Sedry began to weep for something whose lack was sweeter than any fulfillment.

Then she felt Vi’ya’s presence, and heard her voice.

Now!

The hungering dark swooped down. She spoke the first word of
power given her and the bright web fell out of the sky, constraining
malevolence in its fabric. Pain shot through her, timeless striving.

Repelled but undefeated, the dark withdrew, waiting and
prowling beyond the megaliths reconstituted in smooth granite graven with runes
of unknown import.

There would be another time for it, and for her. Exhausted,
Sedry sank to her knees before the pool; helpless, she fell on her side. With
her last strength she reached to touch the water.

When Sedry awoke, her blurring eyes took several seconds to
focus. Her eye sockets ached, making the effort almost too much. But she didn’t
recognize the silhouette crouched near her, and so she gritted her teeth and
made the effort.

A pungent smell assailed her nostrils, aiding her in
regaining a grasp on the here and now. Something pressed against her lips, and
she obediently opened her mouth, swallowed, then choked on the harsh, burning
liquid that went nova in her throat.

The cup bumped against her teeth, and she took another sip;
surprisingly the liquor diminished the vertigo and helped her eyes to focus.

She found that she had collapsed against a chair. Forcing
herself to sit, she blinked, then stared at first without comprehension into
Morrighon’s face.

He gazed back at her.

“Tat?” she said. Her voice sounded old.

“Sent her back to their dorm with her cousin.”

Reality began to reassemble, one painful awareness at a
time. “No one knows I’m here. Right?”

“I have someone to take you back to your quarters.”

She pressed the heels of her hands against her temples,
almost wishing her skull really would crack and her brains spill on the floor.
That would hurt a lot less than how she felt right now.

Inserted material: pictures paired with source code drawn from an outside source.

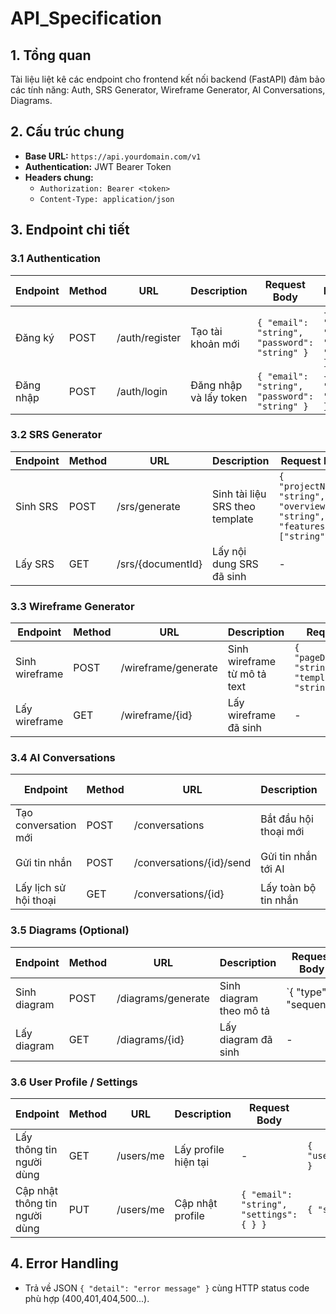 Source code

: # API_Specification

## 1. Tổng quan
Tài liệu liệt kê các endpoint cho frontend kết nối backend (FastAPI) đảm bảo các tính năng: Auth, SRS Generator, Wireframe Generator, AI Conversations, Diagrams.

## 2. Cấu trúc chung
- **Base URL:** `https://api.yourdomain.com/v1`
- **Authentication:** JWT Bearer Token
- **Headers chung:**
  - `Authorization: Bearer <token>`
  - `Content-Type: application/json`

## 3. Endpoint chi tiết

### 3.1 Authentication

| Endpoint            | Method | URL                 | Description                | Request Body                          | Response                  |
|---------------------|--------|---------------------|----------------------------|---------------------------------------|---------------------------|
| Đăng ký             | POST   | /auth/register      | Tạo tài khoản mới          | `{ "email": "string", "password": "string" }` | `{ "userId": "uuid", "token": "string" }` |
| Đăng nhập           | POST   | /auth/login         | Đăng nhập và lấy token     | `{ "email": "string", "password": "string" }` | `{ "token": "string" }` |

### 3.2 SRS Generator

| Endpoint            | Method | URL                 | Description                | Request Body                          | Response                  |
|---------------------|--------|---------------------|----------------------------|---------------------------------------|---------------------------|
| Sinh SRS            | POST   | /srs/generate       | Sinh tài liệu SRS theo template | `{ "projectName": "string", "overview": "string", "features": ["string"] }` | `{ "documentId": "uuid", "content": "markdown|string" }` |
| Lấy SRS             | GET    | /srs/{documentId}   | Lấy nội dung SRS đã sinh    | -                                     | `{ "content": "markdown|string" }` |

### 3.3 Wireframe Generator

| Endpoint            | Method | URL                 | Description                | Request Body                          | Response                  |
|---------------------|--------|---------------------|----------------------------|---------------------------------------|---------------------------|
| Sinh wireframe      | POST   | /wireframe/generate | Sinh wireframe từ mô tả text | `{ "pageDescription": "string", "template": "string" }` | `{ "wireframeId": "uuid", "html": "string" }` |
| Lấy wireframe       | GET    | /wireframe/{id}     | Lấy wireframe đã sinh      | -                                     | `{ "html": "string" }` |

### 3.4 AI Conversations

| Endpoint                 | Method | URL                     | Description                  | Request Body                                         | Response                          |
|--------------------------|--------|-------------------------|------------------------------|------------------------------------------------------|-----------------------------------|
| Tạo conversation mới     | POST   | /conversations          | Bắt đầu hội thoại mới        | `{ "title": "string" }`                          | `{ "conversationId": "uuid" }` |
| Gửi tin nhắn             | POST   | /conversations/{id}/send| Gửi tin nhắn tới AI          | `{ "message": "string" }`                        | `{ "reply": "string" }`       |
| Lấy lịch sử hội thoại     | GET    | /conversations/{id}     | Lấy toàn bộ tin nhắn         | -                                                    | `{ "messages": [{"from":"user|ai","text":"string","timestamp":"iso"}] }` |

### 3.5 Diagrams (Optional)

| Endpoint                   | Method | URL                       | Description                   | Request Body                                           | Response                           |
|----------------------------|--------|---------------------------|-------------------------------|--------------------------------------------------------|------------------------------------|
| Sinh diagram               | POST   | /diagrams/generate        | Sinh diagram theo mô tả       | `{ "type": "sequence|usecase|class", "description": "string" }` | `{ "diagramId": "uuid", "svg": "string" }` |
| Lấy diagram                | GET    | /diagrams/{id}            | Lấy diagram đã sinh           | -                                                      | `{ "svg": "string" }`          |

### 3.6 User Profile / Settings

| Endpoint                    | Method | URL                     | Description                   | Request Body                          | Response                          |
|-----------------------------|--------|-------------------------|-------------------------------|---------------------------------------|-----------------------------------|
| Lấy thông tin người dùng     | GET    | /users/me               | Lấy profile hiện tại          | -                                     | `{ "userId":"uuid","email":"string" }` |
| Cập nhật thông tin người dùng | PUT    | /users/me               | Cập nhật profile              | `{ "email": "string", "settings": { } }` | `{ "success": true }`           |

## 4. Error Handling
- Trả về JSON `{ "detail": "error message" }` cùng HTTP status code phù hợp (400,401,404,500...).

But fanciful thinking could come later. One danger had been
averted—leaving the way for more to take its place. She forced herself to look
up and to meet Morrighon’s eyes, which were on a level with her own.

“Is this going to get me into trouble?” she asked directly.

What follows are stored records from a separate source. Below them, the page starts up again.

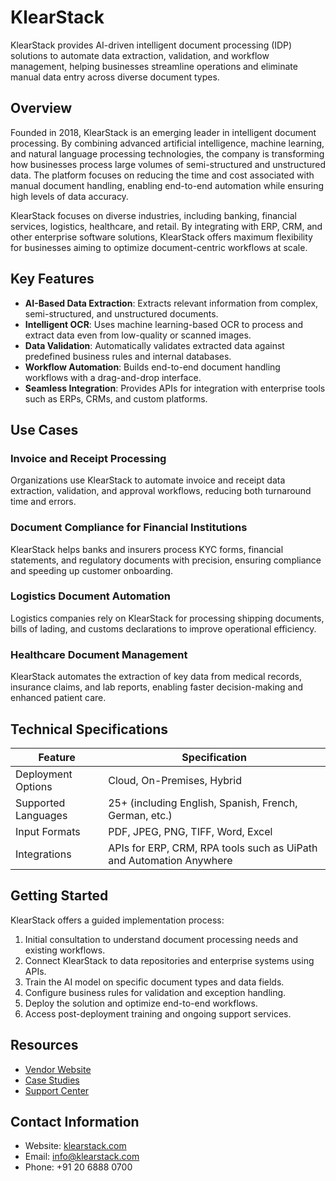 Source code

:# KlearStack  
  
KlearStack provides AI-driven intelligent document processing (IDP) solutions to automate data extraction, validation, and workflow management, helping businesses streamline operations and eliminate manual data entry across diverse document types.  

## Overview  
Founded in 2018, KlearStack is an emerging leader in intelligent document processing. By combining advanced artificial intelligence, machine learning, and natural language processing technologies, the company is transforming how businesses process large volumes of semi-structured and unstructured data. The platform focuses on reducing the time and cost associated with manual document handling, enabling end-to-end automation while ensuring high levels of data accuracy.

KlearStack focuses on diverse industries, including banking, financial services, logistics, healthcare, and retail. By integrating with ERP, CRM, and other enterprise software solutions, KlearStack offers maximum flexibility for businesses aiming to optimize document-centric workflows at scale.  

## Key Features  
- **AI-Based Data Extraction**: Extracts relevant information from complex, semi-structured, and unstructured documents.  
- **Intelligent OCR**: Uses machine learning-based OCR to process and extract data even from low-quality or scanned images.  
- **Data Validation**: Automatically validates extracted data against predefined business rules and internal databases.  
- **Workflow Automation**: Builds end-to-end document handling workflows with a drag-and-drop interface.  
- **Seamless Integration**: Provides APIs for integration with enterprise tools such as ERPs, CRMs, and custom platforms.  

## Use Cases  
### Invoice and Receipt Processing  
Organizations use KlearStack to automate invoice and receipt data extraction, validation, and approval workflows, reducing both turnaround time and errors.  

### Document Compliance for Financial Institutions  
KlearStack helps banks and insurers process KYC forms, financial statements, and regulatory documents with precision, ensuring compliance and speeding up customer onboarding.  

### Logistics Document Automation  
Logistics companies rely on KlearStack for processing shipping documents, bills of lading, and customs declarations to improve operational efficiency.  

### Healthcare Document Management  
KlearStack automates the extraction of key data from medical records, insurance claims, and lab reports, enabling faster decision-making and enhanced patient care.  

## Technical Specifications  

| Feature              | Specification                         |  
|----------------------|---------------------------------------|  
| Deployment Options   | Cloud, On-Premises, Hybrid            |  
| Supported Languages  | 25+ (including English, Spanish, French, German, etc.) |  
| Input Formats        | PDF, JPEG, PNG, TIFF, Word, Excel     |  
| Integrations         | APIs for ERP, CRM, RPA tools such as UiPath and Automation Anywhere |  

## Getting Started  
KlearStack offers a guided implementation process:  
1. Initial consultation to understand document processing needs and existing workflows.  
2. Connect KlearStack to data repositories and enterprise systems using APIs.  
3. Train the AI model on specific document types and data fields.  
4. Configure business rules for validation and exception handling.  
5. Deploy the solution and optimize end-to-end workflows.  
6. Access post-deployment training and ongoing support services.  

## Resources  
- [Vendor Website](https://www.klearstack.com/)  
- [Case Studies](https://www.klearstack.com/case-studies/)  
- [Support Center](https://www.klearstack.com/support/)  

## Contact Information  
- Website: [klearstack.com](https://www.klearstack.com/)  
- Email: info@klearstack.com  
- Phone: +91 20 6888 0700  
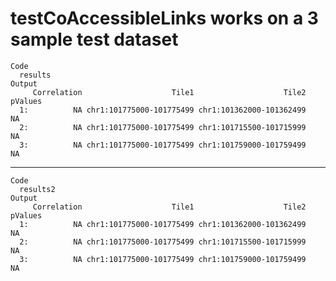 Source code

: # testCoAccessibleLinks works on a 3 sample test dataset

    Code
      results
    Output
         Correlation                    Tile1                    Tile2 pValues
      1:          NA chr1:101775000-101775499 chr1:101362000-101362499      NA
      2:          NA chr1:101775000-101775499 chr1:101715500-101715999      NA
      3:          NA chr1:101775000-101775499 chr1:101759000-101759499      NA

---

    Code
      results2
    Output
         Correlation                    Tile1                    Tile2 pValues
      1:          NA chr1:101775000-101775499 chr1:101362000-101362499      NA
      2:          NA chr1:101775000-101775499 chr1:101715500-101715999      NA
      3:          NA chr1:101775000-101775499 chr1:101759000-101759499      NA

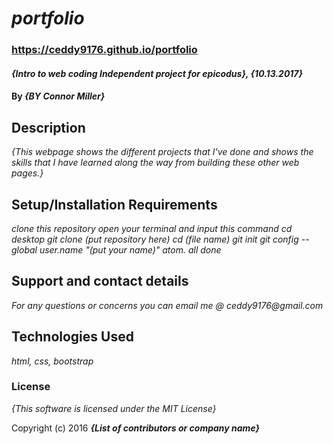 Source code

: # _portfolio_

### https://ceddy9176.github.io/portfolio

#### _{Intro to web coding Independent project for epicodus}, {10.13.2017}_

#### By _**{BY Connor Miller}**_

## Description

_{This webpage shows the different projects that I've done and shows the skills that I have learned along the way from building these other web pages.}_

## Setup/Installation Requirements

_clone this repository_
_open your terminal and input this command_
_cd desktop_
_git clone (put repository here)_
_cd (file name)_
_git init_
_git config --global user.name "(put your name)"_
_atom._
_all done_

## Support and contact details

_For any questions or concerns you can email me @ ceddy9176@gmail.com_

## Technologies Used

_html, css, bootstrap_

### License

*{This software is licensed under the MIT License}*

Copyright (c) 2016 **_{List of contributors or company name}_**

Morrighon hesitated. His gaze dropped, then lifted to meet
hers again. “No. Not if it is never acknowledged. First shift is still an hour
off, and the way is clear for you to return.”

“Will it make trouble for Tat?”

“Exhibiting remarkable skill has its rewards and its
dangers,” he said. “That’s true anywhere, is it not?” He rose to his feet. “If
you are back in your quarters and nothing is said, life will return to normal.”

If she hadn’t ached so much, she might have laughed. Normal?
Life in the Suneater had not even remotely resembled anything one could call
normal, not once since their arrival, and it had only gotten worse. What kind
of fanciful thinking was Morrighon indulging himself with?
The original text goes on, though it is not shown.